Question

Integrate :-

Answer 1

my favourite topic :D

Answer 2

\[\int\limits \frac{\cos ^3x + \cos ^5x }{ \sin ^2x + \sin ^4x } dx\]

Answer 3

@hartnn
Not anymore? :D

Answer 4

this is a bummer, need to think a bit....
and ofcourse it still is :)

Answer 5

Wolfram crashed >.>

Answer 6

:O

Answer 7

But its doable,
\[\int\limits \frac{\cos ^3 x+\cos ^5 x}{\sin ^2 x+\sin ^4 x} \, dx=-\frac{1}{2} (\csc x) (cos(2x)+12sin(x)tan^{-1}(sin(x))+3)+c\]

Answer 8

i would try t= sin x

Answer 9

cos^3 + cos^5 dx = (cos^2 + cos^4) cos x dx

t= sin x
dt = -cos x dx

Answer 10

cos^2 + cos^4 is easy to convert into sin^2 terms

can you @goformit100 ?

Answer 11

Can I get to know the Process ?? @.Sam.

Answer 12

would you not like to try on your own first ?

Answer 13

@hartnn I am Weak At Integrals :(

Answer 14

at trigonometry ?

can you convert cos^2 x+ cos^4 x into only sin terms ?

Answer 15

yes

Answer 16

ok, what you got for
cos^2 x+ cos^4 x ?

Answer 17

there ?

Answer 18

I am unable.

Answer 19

you know sin^2 x + cos^2 x=1 ?

Answer 20

yes I know

Answer 21

so, whats cos^2 x from there ?
and whats cos^4 x ?

Answer 22

Not getting Please Explain

Answer 23

sin^2 x + cos^2 x = 1

so, cos^2 x =.... ?

Answer 24

1 - sin^2

Answer 25

good,
so cos^2 x = 1-sin^2 x
what about cos^4 x ?

Answer 26

Not getting really.

Answer 27

cos^4x =(cos^2)^2

Answer 28

I can help, lets start with algebra.

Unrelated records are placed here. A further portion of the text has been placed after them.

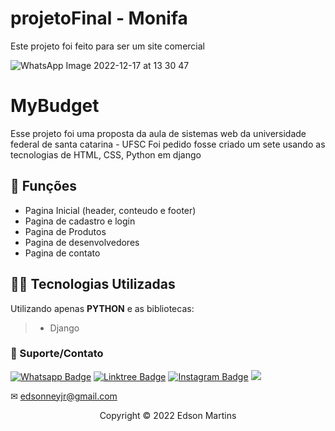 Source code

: # projetoFinal - Monifa


Este projeto foi feito para ser um site comercial


![WhatsApp Image 2022-12-17 at 13 30 47](https://user-images.githubusercontent.com/93664169/208251987-37c2dc45-351b-4609-88d4-36b4c6a7408d.jpeg)


# MyBudget

Esse projeto foi uma proposta da aula de sistemas web da universidade federal de santa catarina - UFSC
Foi pedido fosse criado um sete usando as tecnologias de HTML, CSS, Python em django 

## 🔧 Funções

- Pagina Inicial (header, conteudo e footer) 
- Pagina de cadastro e login 
- Pagina de Produtos  
- Pagina de desenvolvedores 
- Pagina de contato


## 👨‍💻 Tecnologias Utilizadas

Utilizando apenas **PYTHON** e as bibliotecas:
> - Django
 

### 🤝 Suporte/Contato


[![Whatsapp Badge](https://img.shields.io/badge/WhatsApp-25D366?style=for-the-badge&logo=whatsapp&logoColor=white)](https://wa.me/554899377583)
[![Linktree Badge](https://img.shields.io/badge/linktree-39E09B?style=for-the-badge&logo=linktree&logoColor=white)](https://linktr.ee/edsonnmj)
[![Instagram Badge](https://img.shields.io/badge/Instagram-E4405F?style=for-the-badge&logo=instagram&logoColor=white)](https://www.instagram.com/edson_ney10/?hl=pt-br)
  <a href="https://www.linkedin.com/in/edson-martins-183395210/" target="_blank"><img src="https://img.shields.io/badge/-LinkedIn-%230077B5?style=for-the-badge&logo=linkedin&logoColor=white" target="_blank"></a>  

✉ edsonneyjr@gmail.com


<p align="center">Copyright © 2022 Edson Martins</p>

What ways do you see to simplify this fraction?
it's always better to make the thing you're integrating simpler before you try to integrate it.

Answer 29

@goformit100

Answer 30

Ya. But I know I have to use the substitution. But How, don't know .

Answer 31

Well, there are several algebraic ways you can simplify the fraction (the thing between the integral sign and dx)
For instance, you could try factoring something out.
Do you see anything that you can factor out of the numerator?
Let's start by seeing how this can be factored. Why don't you go ahead and factor what you can out of the numerator and denominator?

Answer 32

Ok.

Answer 33

Ok please do it on the board, and then post it.

Answer 34

One thing I notice is that since all the powers in the numerator are odd, if I'
factor out a cos (x), I'll have a spare term of c0s (x) dx

Answer 35

Ya, okay. After then ?

Answer 36

can I see how it looks like?

Answer 37

lies and slander. You're not even in Calculus, goformit!

Answer 38

@abb0t Mind your LANG^

Answer 39

oh my that is one long integration problem

Answer 40

\(\color{blue}{\text{Originally Posted by}}\) @goformit100
\[\int\limits \frac{\cos ^3x + \cos ^5x }{ \sin ^2x + \sin ^4x } dx\]
\(\color{blue}{\text{End of Quote}}\)


\[
\int \frac{\cos x(\cos^2x+\cos^4 t)}{\sin^2x+\sin^4x }dx = \int \frac{\cos x((1-\sin^2x)+(1-\sin^2 t)^2)}{\sin^2x+\sin^4x }dx
\]

\(\color{blue}{\text{Originally Posted by}}\) @hartnn
i would try t= sin x
\(\color{blue}{\text{End of Quote}}\)
\(dt = \cos x dx\)
\[
\int \frac{(1-\sin^2x)+(1-\sin^2 t)^2}{\sin^2x+\sin^4x} \cos xdx = \int \frac{(1-t^2)+(1-t^2)^2}{t^2+t^4}dt
\]

Answer 41

long, but not so difficult

Answer 42

alright going to bed guys. good luck night

Answer 43

Good night @UsukiDoll!

Answer 44

thanks for helping me earlier @wio :3